== Work item ==
Output the records exactly, and drop each picture.

== Dataset ==
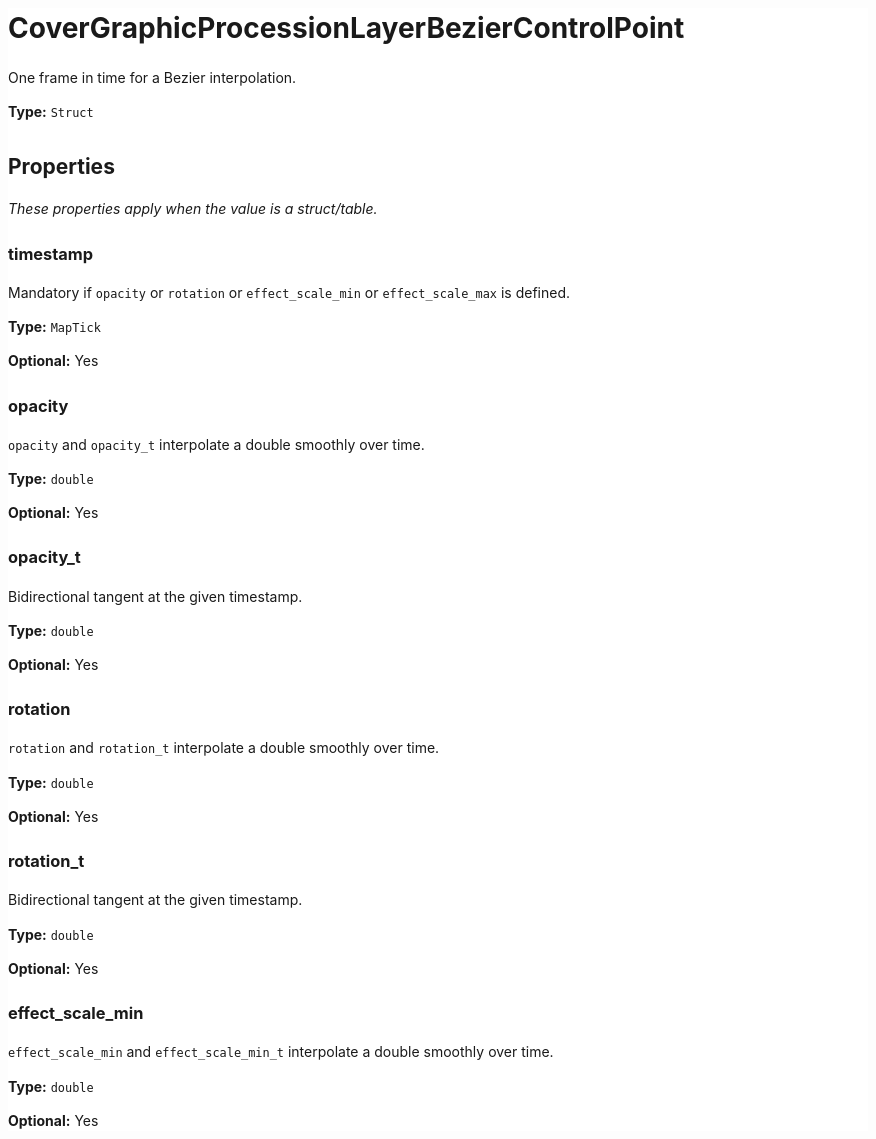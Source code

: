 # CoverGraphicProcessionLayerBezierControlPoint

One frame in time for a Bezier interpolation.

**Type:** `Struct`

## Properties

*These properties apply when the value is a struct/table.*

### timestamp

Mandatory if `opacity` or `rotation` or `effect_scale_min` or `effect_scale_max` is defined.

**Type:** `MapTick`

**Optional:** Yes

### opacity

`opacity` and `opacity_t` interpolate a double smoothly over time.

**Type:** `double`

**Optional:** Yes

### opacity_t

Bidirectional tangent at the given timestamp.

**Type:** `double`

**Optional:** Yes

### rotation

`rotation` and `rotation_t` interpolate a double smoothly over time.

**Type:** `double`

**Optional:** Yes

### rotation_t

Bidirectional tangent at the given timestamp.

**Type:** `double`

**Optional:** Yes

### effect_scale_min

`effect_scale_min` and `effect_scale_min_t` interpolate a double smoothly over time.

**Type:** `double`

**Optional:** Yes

== Final answer ==
Source code

: # CoverGraphicProcessionLayerBezierControlPoint

One frame in time for a Bezier interpolation.

**Type:** `Struct`

## Properties

*These properties apply when the value is a struct/table.*

### timestamp

Mandatory if `opacity` or `rotation` or `effect_scale_min` or `effect_scale_max` is defined.

**Type:** `MapTick`

**Optional:** Yes

### opacity

`opacity` and `opacity_t` interpolate a double smoothly over time.

**Type:** `double`

**Optional:** Yes

### opacity_t

Bidirectional tangent at the given timestamp.

**Type:** `double`

**Optional:** Yes

### rotation

`rotation` and `rotation_t` interpolate a double smoothly over time.

**Type:** `double`

**Optional:** Yes

### rotation_t

Bidirectional tangent at the given timestamp.

**Type:** `double`

**Optional:** Yes

### effect_scale_min

`effect_scale_min` and `effect_scale_min_t` interpolate a double smoothly over time.

**Type:** `double`

**Optional:** Yes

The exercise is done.